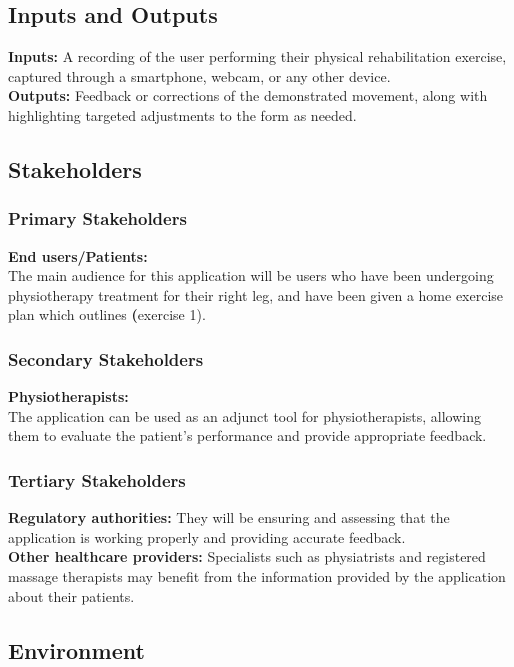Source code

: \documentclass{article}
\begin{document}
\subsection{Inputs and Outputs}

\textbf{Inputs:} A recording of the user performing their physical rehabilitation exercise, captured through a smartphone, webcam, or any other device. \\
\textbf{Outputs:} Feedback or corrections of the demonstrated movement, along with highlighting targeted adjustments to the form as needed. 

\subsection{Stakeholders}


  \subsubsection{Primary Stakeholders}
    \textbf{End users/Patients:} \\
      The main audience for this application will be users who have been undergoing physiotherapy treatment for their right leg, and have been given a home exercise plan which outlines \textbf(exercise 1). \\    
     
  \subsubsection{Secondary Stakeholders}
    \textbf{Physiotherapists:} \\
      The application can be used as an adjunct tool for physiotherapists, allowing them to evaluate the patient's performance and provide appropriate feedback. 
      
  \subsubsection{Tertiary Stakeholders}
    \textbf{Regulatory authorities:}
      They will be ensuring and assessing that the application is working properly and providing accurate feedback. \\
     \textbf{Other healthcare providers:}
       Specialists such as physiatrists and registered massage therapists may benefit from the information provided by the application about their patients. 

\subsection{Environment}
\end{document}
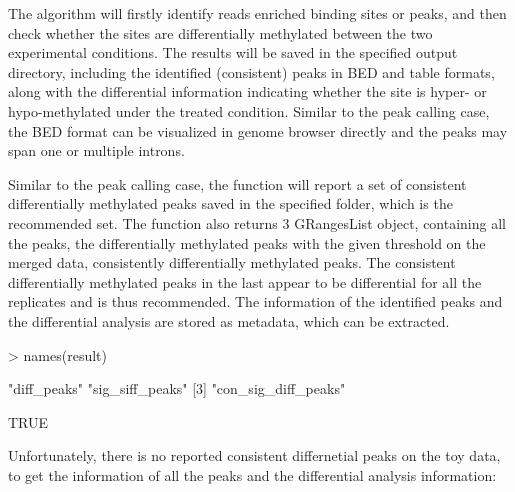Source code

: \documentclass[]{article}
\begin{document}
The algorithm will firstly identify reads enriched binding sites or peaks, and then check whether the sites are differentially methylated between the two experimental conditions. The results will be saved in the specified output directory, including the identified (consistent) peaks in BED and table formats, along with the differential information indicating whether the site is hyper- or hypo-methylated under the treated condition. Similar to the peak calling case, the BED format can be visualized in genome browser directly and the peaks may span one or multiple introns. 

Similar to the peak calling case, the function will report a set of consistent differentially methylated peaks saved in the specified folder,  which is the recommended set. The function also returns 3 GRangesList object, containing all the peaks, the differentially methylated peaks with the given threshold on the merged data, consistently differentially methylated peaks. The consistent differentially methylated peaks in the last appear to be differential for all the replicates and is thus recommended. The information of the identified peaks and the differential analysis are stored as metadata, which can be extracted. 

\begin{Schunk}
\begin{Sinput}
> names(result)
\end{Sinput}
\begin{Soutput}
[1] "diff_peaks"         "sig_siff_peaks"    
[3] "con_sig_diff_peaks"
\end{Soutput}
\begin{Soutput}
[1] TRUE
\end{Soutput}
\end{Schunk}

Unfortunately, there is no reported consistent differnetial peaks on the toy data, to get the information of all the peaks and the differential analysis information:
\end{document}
...
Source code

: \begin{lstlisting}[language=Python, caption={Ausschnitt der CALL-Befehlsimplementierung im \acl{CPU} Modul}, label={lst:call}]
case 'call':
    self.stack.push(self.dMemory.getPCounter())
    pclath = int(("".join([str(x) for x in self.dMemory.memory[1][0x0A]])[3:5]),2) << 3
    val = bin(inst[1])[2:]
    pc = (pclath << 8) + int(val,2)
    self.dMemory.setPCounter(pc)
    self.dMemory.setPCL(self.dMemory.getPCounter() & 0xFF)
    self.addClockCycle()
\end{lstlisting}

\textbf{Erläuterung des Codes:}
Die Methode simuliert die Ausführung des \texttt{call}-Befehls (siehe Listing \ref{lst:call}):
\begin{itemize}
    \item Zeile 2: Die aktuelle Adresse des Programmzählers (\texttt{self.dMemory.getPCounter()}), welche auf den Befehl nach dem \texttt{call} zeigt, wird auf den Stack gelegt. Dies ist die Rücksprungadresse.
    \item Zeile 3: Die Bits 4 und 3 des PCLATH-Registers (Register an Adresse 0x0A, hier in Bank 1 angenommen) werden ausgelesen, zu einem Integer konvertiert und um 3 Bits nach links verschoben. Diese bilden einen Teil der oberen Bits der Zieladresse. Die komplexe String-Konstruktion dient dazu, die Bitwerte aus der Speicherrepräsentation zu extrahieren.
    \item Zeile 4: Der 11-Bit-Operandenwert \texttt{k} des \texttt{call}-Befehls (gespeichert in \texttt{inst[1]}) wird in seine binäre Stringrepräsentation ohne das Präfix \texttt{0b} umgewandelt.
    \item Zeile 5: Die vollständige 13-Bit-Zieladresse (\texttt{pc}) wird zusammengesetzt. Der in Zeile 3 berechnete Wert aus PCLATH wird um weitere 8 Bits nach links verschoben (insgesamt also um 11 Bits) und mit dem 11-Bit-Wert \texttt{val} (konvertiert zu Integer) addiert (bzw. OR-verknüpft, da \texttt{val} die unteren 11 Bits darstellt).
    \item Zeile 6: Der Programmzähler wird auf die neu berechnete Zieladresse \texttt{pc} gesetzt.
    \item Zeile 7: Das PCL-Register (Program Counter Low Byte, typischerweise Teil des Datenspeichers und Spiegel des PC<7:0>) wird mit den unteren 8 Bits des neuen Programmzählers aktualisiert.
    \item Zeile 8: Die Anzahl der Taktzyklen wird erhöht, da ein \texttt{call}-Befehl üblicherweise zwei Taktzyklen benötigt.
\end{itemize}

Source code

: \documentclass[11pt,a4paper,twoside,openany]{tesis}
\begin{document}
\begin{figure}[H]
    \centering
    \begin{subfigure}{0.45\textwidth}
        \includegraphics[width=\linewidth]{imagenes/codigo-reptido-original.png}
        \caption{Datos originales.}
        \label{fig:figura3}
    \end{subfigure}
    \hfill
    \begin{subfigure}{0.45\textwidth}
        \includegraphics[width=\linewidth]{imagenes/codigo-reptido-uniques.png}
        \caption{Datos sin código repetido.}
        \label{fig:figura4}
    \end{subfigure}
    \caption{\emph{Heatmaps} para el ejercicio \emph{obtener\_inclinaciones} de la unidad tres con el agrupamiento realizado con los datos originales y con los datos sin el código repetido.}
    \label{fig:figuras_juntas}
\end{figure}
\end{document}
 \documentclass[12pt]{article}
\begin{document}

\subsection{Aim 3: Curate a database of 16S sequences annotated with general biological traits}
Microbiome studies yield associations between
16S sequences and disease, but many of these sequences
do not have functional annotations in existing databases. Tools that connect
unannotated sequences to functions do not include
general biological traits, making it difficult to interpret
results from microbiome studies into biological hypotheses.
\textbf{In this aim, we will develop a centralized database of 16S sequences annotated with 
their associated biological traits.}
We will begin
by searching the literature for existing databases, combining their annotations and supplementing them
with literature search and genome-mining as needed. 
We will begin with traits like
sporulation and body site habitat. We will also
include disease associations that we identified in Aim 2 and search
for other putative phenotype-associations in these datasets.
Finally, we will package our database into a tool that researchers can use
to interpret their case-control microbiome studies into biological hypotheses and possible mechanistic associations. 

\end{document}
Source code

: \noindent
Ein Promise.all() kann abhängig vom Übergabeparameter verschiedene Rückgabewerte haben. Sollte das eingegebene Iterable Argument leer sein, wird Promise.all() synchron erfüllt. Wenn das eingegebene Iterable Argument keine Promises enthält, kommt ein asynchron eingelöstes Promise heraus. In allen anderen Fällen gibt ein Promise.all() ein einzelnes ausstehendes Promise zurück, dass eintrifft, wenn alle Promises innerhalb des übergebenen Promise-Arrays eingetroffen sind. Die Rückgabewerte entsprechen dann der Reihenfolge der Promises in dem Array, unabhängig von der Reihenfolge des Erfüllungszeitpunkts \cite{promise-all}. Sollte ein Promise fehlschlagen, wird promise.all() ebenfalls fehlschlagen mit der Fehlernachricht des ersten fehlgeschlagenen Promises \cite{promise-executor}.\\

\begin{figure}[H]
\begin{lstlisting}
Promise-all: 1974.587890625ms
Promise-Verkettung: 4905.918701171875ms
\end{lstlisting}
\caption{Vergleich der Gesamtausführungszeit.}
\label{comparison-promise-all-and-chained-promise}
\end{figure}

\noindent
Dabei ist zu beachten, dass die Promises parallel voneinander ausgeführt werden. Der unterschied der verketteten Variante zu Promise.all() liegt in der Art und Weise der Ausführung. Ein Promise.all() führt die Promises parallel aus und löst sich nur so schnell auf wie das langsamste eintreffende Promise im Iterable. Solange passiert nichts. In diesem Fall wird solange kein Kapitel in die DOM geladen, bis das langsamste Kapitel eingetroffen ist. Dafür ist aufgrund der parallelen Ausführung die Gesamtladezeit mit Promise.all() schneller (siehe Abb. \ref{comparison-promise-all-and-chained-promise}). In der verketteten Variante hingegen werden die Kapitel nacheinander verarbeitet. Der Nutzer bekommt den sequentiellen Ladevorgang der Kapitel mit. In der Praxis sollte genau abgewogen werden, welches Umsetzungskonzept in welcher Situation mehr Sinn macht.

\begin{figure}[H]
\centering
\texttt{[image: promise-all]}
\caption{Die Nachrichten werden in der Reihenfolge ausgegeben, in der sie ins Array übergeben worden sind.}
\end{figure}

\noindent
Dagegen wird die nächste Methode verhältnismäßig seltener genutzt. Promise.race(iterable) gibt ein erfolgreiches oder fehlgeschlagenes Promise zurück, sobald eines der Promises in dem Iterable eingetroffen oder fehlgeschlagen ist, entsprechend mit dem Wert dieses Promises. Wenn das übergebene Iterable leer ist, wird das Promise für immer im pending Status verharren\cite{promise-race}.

# BRIEF
The answer is the lines of the material above, from the one containing "They will be" down to the one containing "The algorithm will", given exactly and without images.

# ANSWER SECTION
      They will be ensuring and assessing that the application is working properly and providing accurate feedback. \\
     \textbf{Other healthcare providers:}
       Specialists such as physiatrists and registered massage therapists may benefit from the information provided by the application about their patients. 

\subsection{Environment}
\end{document}
Source code

: \documentclass[]{article}
\begin{document}
The algorithm will firstly identify reads enriched binding sites or peaks, and then check whether the sites are differentially methylated between the two experimental conditions. The results will be saved in the specified output directory, including the identified (consistent) peaks in BED and table formats, along with the differential information indicating whether the site is hyper- or hypo-methylated under the treated condition. Similar to the peak calling case, the BED format can be visualized in genome browser directly and the peaks may span one or multiple introns. 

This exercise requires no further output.